- _RECORDED DATA_
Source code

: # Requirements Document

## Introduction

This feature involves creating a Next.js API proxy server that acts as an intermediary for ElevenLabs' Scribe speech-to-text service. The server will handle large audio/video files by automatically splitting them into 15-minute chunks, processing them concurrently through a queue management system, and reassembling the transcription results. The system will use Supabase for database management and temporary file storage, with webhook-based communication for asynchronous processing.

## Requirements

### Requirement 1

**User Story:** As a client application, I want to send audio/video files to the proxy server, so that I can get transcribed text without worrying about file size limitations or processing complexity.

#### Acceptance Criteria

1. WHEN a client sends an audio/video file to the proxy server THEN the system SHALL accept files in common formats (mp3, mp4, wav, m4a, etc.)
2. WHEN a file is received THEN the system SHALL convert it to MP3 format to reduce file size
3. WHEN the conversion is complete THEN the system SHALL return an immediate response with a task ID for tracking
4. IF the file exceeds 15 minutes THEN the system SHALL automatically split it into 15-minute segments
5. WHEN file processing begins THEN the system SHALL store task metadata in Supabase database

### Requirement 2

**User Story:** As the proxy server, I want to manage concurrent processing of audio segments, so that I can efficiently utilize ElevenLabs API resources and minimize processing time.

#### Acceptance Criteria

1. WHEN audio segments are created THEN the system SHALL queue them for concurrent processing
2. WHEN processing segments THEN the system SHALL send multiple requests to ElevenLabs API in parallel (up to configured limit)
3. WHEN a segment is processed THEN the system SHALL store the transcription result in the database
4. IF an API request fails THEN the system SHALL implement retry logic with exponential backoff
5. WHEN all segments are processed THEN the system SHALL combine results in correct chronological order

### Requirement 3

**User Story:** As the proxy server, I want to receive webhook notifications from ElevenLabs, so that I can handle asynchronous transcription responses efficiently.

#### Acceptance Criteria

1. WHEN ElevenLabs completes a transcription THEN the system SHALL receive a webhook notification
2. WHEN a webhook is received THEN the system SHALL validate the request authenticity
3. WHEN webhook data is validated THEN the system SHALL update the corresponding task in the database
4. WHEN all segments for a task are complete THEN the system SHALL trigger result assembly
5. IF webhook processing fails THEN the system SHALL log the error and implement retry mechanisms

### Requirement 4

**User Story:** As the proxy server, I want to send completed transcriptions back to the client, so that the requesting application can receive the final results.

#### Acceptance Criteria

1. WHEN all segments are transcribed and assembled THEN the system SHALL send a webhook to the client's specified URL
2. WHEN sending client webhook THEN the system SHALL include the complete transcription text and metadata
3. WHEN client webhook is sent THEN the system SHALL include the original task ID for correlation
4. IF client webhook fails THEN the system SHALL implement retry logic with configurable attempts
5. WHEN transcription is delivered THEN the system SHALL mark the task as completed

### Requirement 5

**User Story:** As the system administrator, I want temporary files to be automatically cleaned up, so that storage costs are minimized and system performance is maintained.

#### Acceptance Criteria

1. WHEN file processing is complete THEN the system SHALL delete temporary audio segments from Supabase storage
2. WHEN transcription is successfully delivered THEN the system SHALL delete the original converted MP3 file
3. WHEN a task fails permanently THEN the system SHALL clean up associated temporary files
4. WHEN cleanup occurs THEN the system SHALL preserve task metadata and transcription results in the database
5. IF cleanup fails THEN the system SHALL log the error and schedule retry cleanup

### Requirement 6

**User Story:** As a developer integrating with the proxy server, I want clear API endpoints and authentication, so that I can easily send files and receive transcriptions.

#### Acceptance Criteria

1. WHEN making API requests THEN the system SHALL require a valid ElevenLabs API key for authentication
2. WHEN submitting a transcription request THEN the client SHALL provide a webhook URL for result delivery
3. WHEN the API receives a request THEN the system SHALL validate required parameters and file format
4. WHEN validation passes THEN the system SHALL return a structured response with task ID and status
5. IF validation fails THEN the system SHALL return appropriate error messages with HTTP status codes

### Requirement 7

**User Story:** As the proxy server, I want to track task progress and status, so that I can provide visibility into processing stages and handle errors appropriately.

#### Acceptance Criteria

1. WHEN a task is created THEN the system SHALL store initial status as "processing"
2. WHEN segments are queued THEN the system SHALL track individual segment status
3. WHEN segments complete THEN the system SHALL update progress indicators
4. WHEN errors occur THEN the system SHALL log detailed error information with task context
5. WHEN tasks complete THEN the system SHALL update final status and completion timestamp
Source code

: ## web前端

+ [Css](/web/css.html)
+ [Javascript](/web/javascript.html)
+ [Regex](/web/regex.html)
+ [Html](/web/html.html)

- _WHAT THE TASK ASKS_
Could the entire listing be repeated exactly as written?

- _SOLUTION TO THIS EXERCISE_
Source code

: # Requirements Document

## Introduction

This feature involves creating a Next.js API proxy server that acts as an intermediary for ElevenLabs' Scribe speech-to-text service. The server will handle large audio/video files by automatically splitting them into 15-minute chunks, processing them concurrently through a queue management system, and reassembling the transcription results. The system will use Supabase for database management and temporary file storage, with webhook-based communication for asynchronous processing.

## Requirements

### Requirement 1

**User Story:** As a client application, I want to send audio/video files to the proxy server, so that I can get transcribed text without worrying about file size limitations or processing complexity.

#### Acceptance Criteria

1. WHEN a client sends an audio/video file to the proxy server THEN the system SHALL accept files in common formats (mp3, mp4, wav, m4a, etc.)
2. WHEN a file is received THEN the system SHALL convert it to MP3 format to reduce file size
3. WHEN the conversion is complete THEN the system SHALL return an immediate response with a task ID for tracking
4. IF the file exceeds 15 minutes THEN the system SHALL automatically split it into 15-minute segments
5. WHEN file processing begins THEN the system SHALL store task metadata in Supabase database

### Requirement 2

**User Story:** As the proxy server, I want to manage concurrent processing of audio segments, so that I can efficiently utilize ElevenLabs API resources and minimize processing time.

#### Acceptance Criteria

1. WHEN audio segments are created THEN the system SHALL queue them for concurrent processing
2. WHEN processing segments THEN the system SHALL send multiple requests to ElevenLabs API in parallel (up to configured limit)
3. WHEN a segment is processed THEN the system SHALL store the transcription result in the database
4. IF an API request fails THEN the system SHALL implement retry logic with exponential backoff
5. WHEN all segments are processed THEN the system SHALL combine results in correct chronological order

### Requirement 3

**User Story:** As the proxy server, I want to receive webhook notifications from ElevenLabs, so that I can handle asynchronous transcription responses efficiently.

#### Acceptance Criteria

1. WHEN ElevenLabs completes a transcription THEN the system SHALL receive a webhook notification
2. WHEN a webhook is received THEN the system SHALL validate the request authenticity
3. WHEN webhook data is validated THEN the system SHALL update the corresponding task in the database
4. WHEN all segments for a task are complete THEN the system SHALL trigger result assembly
5. IF webhook processing fails THEN the system SHALL log the error and implement retry mechanisms

### Requirement 4

**User Story:** As the proxy server, I want to send completed transcriptions back to the client, so that the requesting application can receive the final results.

#### Acceptance Criteria

1. WHEN all segments are transcribed and assembled THEN the system SHALL send a webhook to the client's specified URL
2. WHEN sending client webhook THEN the system SHALL include the complete transcription text and metadata
3. WHEN client webhook is sent THEN the system SHALL include the original task ID for correlation
4. IF client webhook fails THEN the system SHALL implement retry logic with configurable attempts
5. WHEN transcription is delivered THEN the system SHALL mark the task as completed

### Requirement 5

**User Story:** As the system administrator, I want temporary files to be automatically cleaned up, so that storage costs are minimized and system performance is maintained.

#### Acceptance Criteria

1. WHEN file processing is complete THEN the system SHALL delete temporary audio segments from Supabase storage
2. WHEN transcription is successfully delivered THEN the system SHALL delete the original converted MP3 file
3. WHEN a task fails permanently THEN the system SHALL clean up associated temporary files
4. WHEN cleanup occurs THEN the system SHALL preserve task metadata and transcription results in the database
5. IF cleanup fails THEN the system SHALL log the error and schedule retry cleanup

### Requirement 6

**User Story:** As a developer integrating with the proxy server, I want clear API endpoints and authentication, so that I can easily send files and receive transcriptions.

#### Acceptance Criteria

1. WHEN making API requests THEN the system SHALL require a valid ElevenLabs API key for authentication
2. WHEN submitting a transcription request THEN the client SHALL provide a webhook URL for result delivery
3. WHEN the API receives a request THEN the system SHALL validate required parameters and file format
4. WHEN validation passes THEN the system SHALL return a structured response with task ID and status
5. IF validation fails THEN the system SHALL return appropriate error messages with HTTP status codes

### Requirement 7

**User Story:** As the proxy server, I want to track task progress and status, so that I can provide visibility into processing stages and handle errors appropriately.

#### Acceptance Criteria

1. WHEN a task is created THEN the system SHALL store initial status as "processing"
2. WHEN segments are queued THEN the system SHALL track individual segment status
3. WHEN segments complete THEN the system SHALL update progress indicators
4. WHEN errors occur THEN the system SHALL log detailed error information with task context
5. WHEN tasks complete THEN the system SHALL update final status and completion timestamp
Source code

: ## web前端

+ [Css](/web/css.html)
+ [Javascript](/web/javascript.html)
+ [Regex](/web/regex.html)
+ [Html](/web/html.html)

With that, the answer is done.